#Familia / Una ideología peligrosa
¿Nos creamos a nosotros mismos?

Periodista.
En una de sus tantas contradicciones, la modernidad occidental defiende la naturaleza en la ecología, pero la niega en los seres humanos. Esta concepción pone en riesgo a la idea tradicional de familia.
Si nos detuviéramos un momento a observar a nuestro alrededor, percibiríamos rápidamente una anomalía en el discurso que con más frecuencia se nos dirige casi sin diferencias desde distintos medios.
En rigor, más que anomalía, es una contradicción lisa y llana, curiosamente no observada por los mismos que la cometen.
Se trata de que, por una parte, crece en Occidente la sana convicción de que debemos respetar a la naturaleza como una forma insustituible de preservar la vida sobre el planeta en que vivimos, pero a la vez —y sobre todo en los últimos años— se pretende imponer la idea de qué componentes tan claramente naturales de la naturaleza humana como la dimensión sexual de varón y mujer pueden, así como así, ser desconocidos, transformados y manipulados a gusto y gana.
Como ya se ha dicho con mucha lucidez, se procura que creamos que es la sociedad, la cultura, la voluntad humana la que determina lo que desde siempre se situó en el ámbito de la biología. Las personas, a las cuales se otorgó siempre una identificación combinada de naturaleza y cultura, seríamos únicamente cultura, es decir, nada en nuestro ser derivaría de nuestra condición de criaturas (seres creados). Más breve todavía: seríamos nuestra propia creación, nos “fabricaríamos” a nosotros mismos.
Consecuencias
De esta deformación conceptual se desprenden efectos de suma importancia. Entre ellos pueden destacarse dos, que conmueven hasta los cimientos nuestra percepción de la vida humana.
El primero es que, si somos capaces de “crearnos” a nuestro antojo, de autoconstruirnos como se nos ocurra y de cambiar cada vez que nos parece, entonces la familia no tiene demasiado sentido entendida como la conocemos: un espacio de contención y ayuda recíproca fundado en el amor.
Más aún: esa familia “tradicional” sería, a juicio de algunos, el principal sostén del denominado “patriarcado”, demonizado por el feminismo radical. En buena lógica, por ende, para liquidar el patriarcado hace falta ir contra la familia.
El segundo surge de cualquier razonamiento bien llevado sobre esta cuestión. Claramente, este discurso tan contrario a la naturaleza de las cosas no puede tener acogida en la inmensa mayoría de la humanidad si no es a través de la imposición, ejercida desde dos frentes convergentes: “por arriba” el Estado, debidamente colonizado por representantes de estos criterios, y “por abajo” mediante la denuncia, el “escrache” y la cancelación de todos cuantos se animen a contradecir sus preceptos. El abanico de insultos y desacreditaciones es amplio y se renueva permanentemente para sostener su eficacia destructiva.

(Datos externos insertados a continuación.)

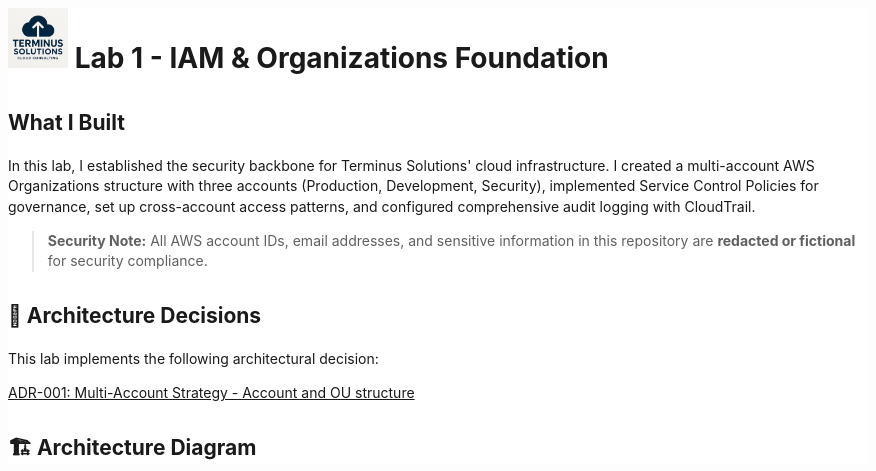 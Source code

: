 

# <img src="../../assets/logo.png" alt="Terminus Solutions" height="60"/> Lab 1 - IAM & Organizations Foundation

## What I Built

In this lab, I established the security backbone for Terminus Solutions' cloud infrastructure. I created a multi-account AWS Organizations structure with three accounts (Production, Development, Security), implemented Service Control Policies for governance, set up cross-account access patterns, and configured comprehensive audit logging with CloudTrail.

> **Security Note:** All AWS account IDs, email addresses, and sensitive information in this repository are **redacted or fictional** for security compliance.

## 📐 Architecture Decisions

This lab implements the following architectural decision:

   [ADR-001: Multi-Account Strategy - Account and OU structure](../../architecture/decisions/adr-001-multi-account-strategy.md)
   
## 🏗️ Architecture Diagram

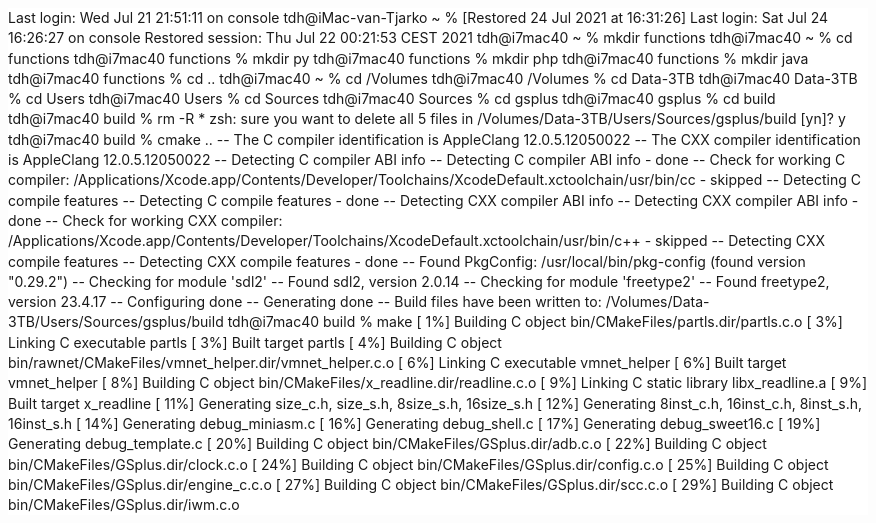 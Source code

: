 Last login: Wed Jul 21 21:51:11 on console
tdh@iMac-van-Tjarko ~ % 
  [Restored 24 Jul 2021 at 16:31:26]
Last login: Sat Jul 24 16:26:27 on console
Restored session: Thu Jul 22 00:21:53 CEST 2021
tdh@i7mac40 ~ % mkdir functions
tdh@i7mac40 ~ % cd functions
tdh@i7mac40 functions % mkdir py
tdh@i7mac40 functions % mkdir php
tdh@i7mac40 functions % mkdir java
tdh@i7mac40 functions % cd ..
tdh@i7mac40 ~ % cd /Volumes 
tdh@i7mac40 /Volumes % cd Data-3TB 
tdh@i7mac40 Data-3TB % cd Users 
tdh@i7mac40 Users % cd Sources 
tdh@i7mac40 Sources % cd gsplus
tdh@i7mac40 gsplus % cd build
tdh@i7mac40 build % rm -R *
zsh: sure you want to delete all 5 files in /Volumes/Data-3TB/Users/Sources/gsplus/build [yn]? y
tdh@i7mac40 build % cmake ..
-- The C compiler identification is AppleClang 12.0.5.12050022
-- The CXX compiler identification is AppleClang 12.0.5.12050022
-- Detecting C compiler ABI info
-- Detecting C compiler ABI info - done
-- Check for working C compiler: /Applications/Xcode.app/Contents/Developer/Toolchains/XcodeDefault.xctoolchain/usr/bin/cc - skipped
-- Detecting C compile features
-- Detecting C compile features - done
-- Detecting CXX compiler ABI info
-- Detecting CXX compiler ABI info - done
-- Check for working CXX compiler: /Applications/Xcode.app/Contents/Developer/Toolchains/XcodeDefault.xctoolchain/usr/bin/c++ - skipped
-- Detecting CXX compile features
-- Detecting CXX compile features - done
-- Found PkgConfig: /usr/local/bin/pkg-config (found version "0.29.2") 
-- Checking for module 'sdl2'
--   Found sdl2, version 2.0.14
-- Checking for module 'freetype2'
--   Found freetype2, version 23.4.17
-- Configuring done
-- Generating done
-- Build files have been written to: /Volumes/Data-3TB/Users/Sources/gsplus/build
tdh@i7mac40 build % make
[  1%] Building C object bin/CMakeFiles/partls.dir/partls.c.o
[  3%] Linking C executable partls
[  3%] Built target partls
[  4%] Building C object bin/rawnet/CMakeFiles/vmnet_helper.dir/vmnet_helper.c.o
[  6%] Linking C executable vmnet_helper
[  6%] Built target vmnet_helper
[  8%] Building C object bin/CMakeFiles/x_readline.dir/readline.c.o
[  9%] Linking C static library libx_readline.a
[  9%] Built target x_readline
[ 11%] Generating size_c.h, size_s.h, 8size_s.h, 16size_s.h
[ 12%] Generating 8inst_c.h, 16inst_c.h, 8inst_s.h, 16inst_s.h
[ 14%] Generating debug_miniasm.c
[ 16%] Generating debug_shell.c
[ 17%] Generating debug_sweet16.c
[ 19%] Generating debug_template.c
[ 20%] Building C object bin/CMakeFiles/GSplus.dir/adb.c.o
[ 22%] Building C object bin/CMakeFiles/GSplus.dir/clock.c.o
[ 24%] Building C object bin/CMakeFiles/GSplus.dir/config.c.o
[ 25%] Building C object bin/CMakeFiles/GSplus.dir/engine_c.c.o
[ 27%] Building C object bin/CMakeFiles/GSplus.dir/scc.c.o
[ 29%] Building C object bin/CMakeFiles/GSplus.dir/iwm.c.o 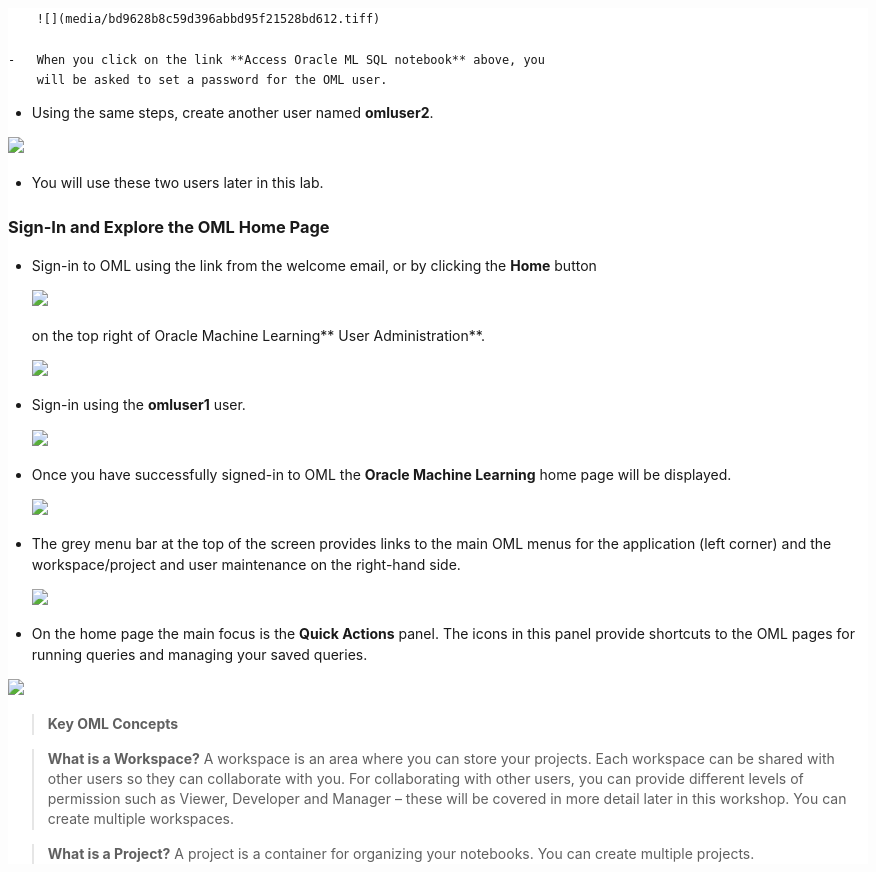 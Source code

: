         ![](media/bd9628b8c59d396abbd95f21528bd612.tiff)

    -   When you click on the link **Access Oracle ML SQL notebook** above, you
        will be asked to set a password for the OML user.

-   Using the same steps, create another user named **omluser2**. 

![](media/bdcbf8ebaeaba9d21e32283957f78843.tiff)

-   You will use these two users later in this lab.

### Sign-In and Explore the OML Home Page

-   Sign-in to OML using the link from the welcome email, or by clicking
    the **Home** button

    ![](media/dcf9e2b3a3a211c611102ff50b00628e.tiff)

    on the top right of Oracle Machine Learning** User Administration**.

    ![](media/b1931f05788dc3c494efa915c31d32b7.tiff)

-   Sign-in using the **omluser1** user.

    ![](media/8f74ef34b444f735b8ab909e4c155e45.tiff)

-   Once you have successfully signed-in to OML the **Oracle Machine Learning**
    home page will be displayed.

    ![](media/166f4c1768f59a822b61e7582fd05ab0.tiff)

-   The grey menu bar at the top of the screen provides links to the main OML
    menus for the application (left corner) and the workspace/project and user
    maintenance on the right-hand side.

    ![](media/336e8e3370264c40b45ffd742f4b7d09.tiff)

-   On the home page the main focus is the **Quick Actions** panel. The icons in
    this panel provide shortcuts to the OML pages for running queries and
    managing your saved queries.

![](media/966792c9b4b5a0cff6a93bde264c8727.tiff)

>   **Key OML Concepts**

>   **What is a Workspace?** A workspace is an area where you can store your
>   projects. Each workspace can be shared with other users so they can
>   collaborate with you. For collaborating with other users, you can provide
>   different levels of permission such as Viewer, Developer and Manager – these
>   will be covered in more detail later in this workshop. You can create
>   multiple workspaces.

>   **What is a Project?** A project is a container for organizing your
>   notebooks. You can create multiple projects.
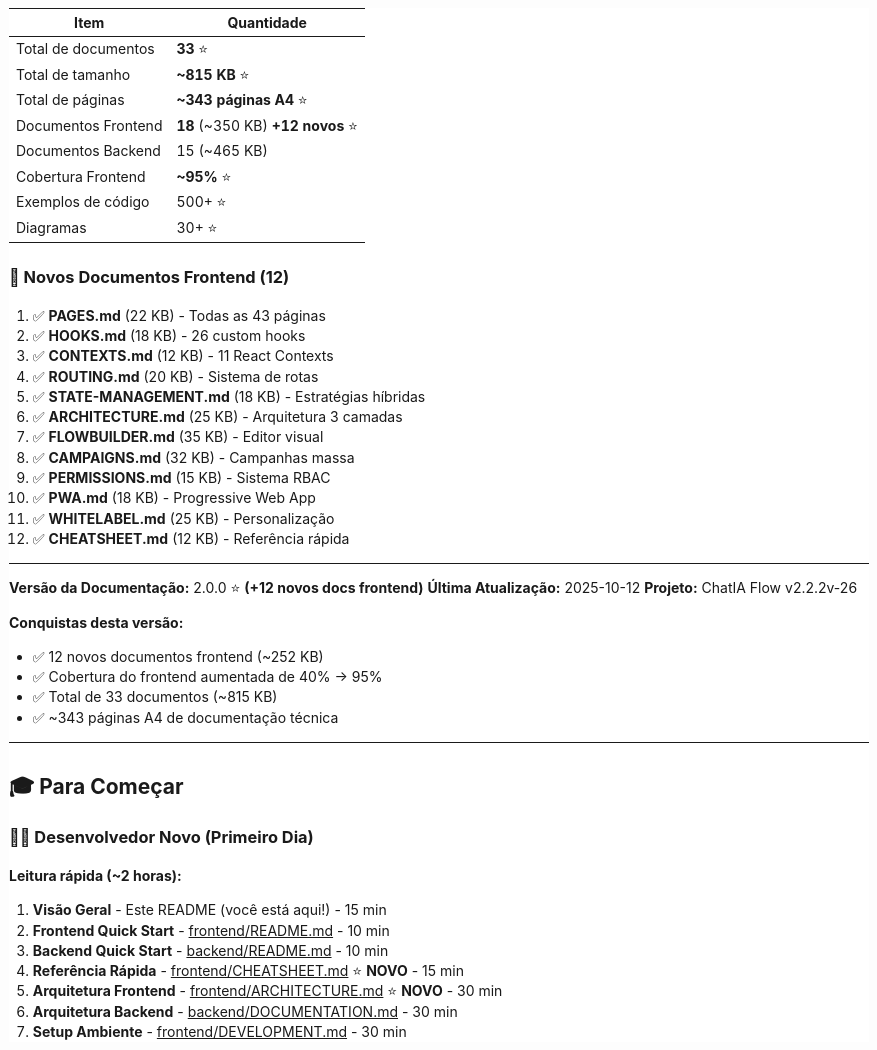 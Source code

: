 | Item | Quantidade |
|------|-----------|
| Total de documentos | **33** ⭐ |
| Total de tamanho | **~815 KB** ⭐ |
| Total de páginas | **~343 páginas A4** ⭐ |
| Documentos Frontend | **18** (~350 KB) **+12 novos** ⭐ |
| Documentos Backend | 15 (~465 KB) |
| Cobertura Frontend | **~95%** ⭐ |
| Exemplos de código | 500+ ⭐ |
| Diagramas | 30+ ⭐ |

### 🎯 Novos Documentos Frontend (12)

1. ✅ **PAGES.md** (22 KB) - Todas as 43 páginas
2. ✅ **HOOKS.md** (18 KB) - 26 custom hooks
3. ✅ **CONTEXTS.md** (12 KB) - 11 React Contexts
4. ✅ **ROUTING.md** (20 KB) - Sistema de rotas
5. ✅ **STATE-MANAGEMENT.md** (18 KB) - Estratégias híbridas
6. ✅ **ARCHITECTURE.md** (25 KB) - Arquitetura 3 camadas
7. ✅ **FLOWBUILDER.md** (35 KB) - Editor visual
8. ✅ **CAMPAIGNS.md** (32 KB) - Campanhas massa
9. ✅ **PERMISSIONS.md** (15 KB) - Sistema RBAC
10. ✅ **PWA.md** (18 KB) - Progressive Web App
11. ✅ **WHITELABEL.md** (25 KB) - Personalização
12. ✅ **CHEATSHEET.md** (12 KB) - Referência rápida

---

**Versão da Documentação:** 2.0.0 ⭐ **(+12 novos docs frontend)**
**Última Atualização:** 2025-10-12
**Projeto:** ChatIA Flow v2.2.2v-26

**Conquistas desta versão:**
- ✅ 12 novos documentos frontend (~252 KB)
- ✅ Cobertura do frontend aumentada de 40% → 95%
- ✅ Total de 33 documentos (~815 KB)
- ✅ ~343 páginas A4 de documentação técnica

---

## 🎓 Para Começar

### 👨‍💻 Desenvolvedor Novo (Primeiro Dia)

**Leitura rápida (~2 horas):**
1. **Visão Geral** - Este README (você está aqui!) - 15 min
2. **Frontend Quick Start** - [frontend/README.md](./frontend/README.md) - 10 min
3. **Backend Quick Start** - [backend/README.md](./backend/README.md) - 10 min
4. **Referência Rápida** - [frontend/CHEATSHEET.md](./frontend/CHEATSHEET.md) ⭐ **NOVO** - 15 min
5. **Arquitetura Frontend** - [frontend/ARCHITECTURE.md](./frontend/ARCHITECTURE.md) ⭐ **NOVO** - 30 min
6. **Arquitetura Backend** - [backend/DOCUMENTATION.md](./backend/DOCUMENTATION.md) - 30 min
7. **Setup Ambiente** - [frontend/DEVELOPMENT.md](./frontend/DEVELOPMENT.md) - 30 min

Por supuesto: si no tiene importancia “olvidar” la clara contradicción entre el respeto a la naturaleza en unos aspectos y su olvido total y completo en otras, mucho menos valor tendrá que se predique la necesidad de respetar el pensamiento y la opinión de todos, al mismo tiempo que se impide la expresión libre de quienes tienen algo diferente para decir.
Síntesis: si todo es “cultura”, si nada nos ha sido dado, si nadie nos creó fuera de nosotros mismos, si podemos manejar todo a nuestra voluntad cambiante, aquello que refleje estabilidad y requiera algún tipo de compromiso debe ser repudiado por tiránico.
Y la familia cae exactamente dentro de ese “identikit”.
Gracias a Dios la naturaleza humana sí existe y tiene vigencia. También gracias a Dios existen las familias como anhelo y aspiración de los seres humanos, que perciben que allí está la llave de una existencia mejor.
Porque allí está muy bien reflejada la realidad, ese magistral antídoto contra las peligrosas ensoñaciones del hombre cuando pierde de vista quién es, de dónde viene, para qué está en la tierra y hacia dónde va.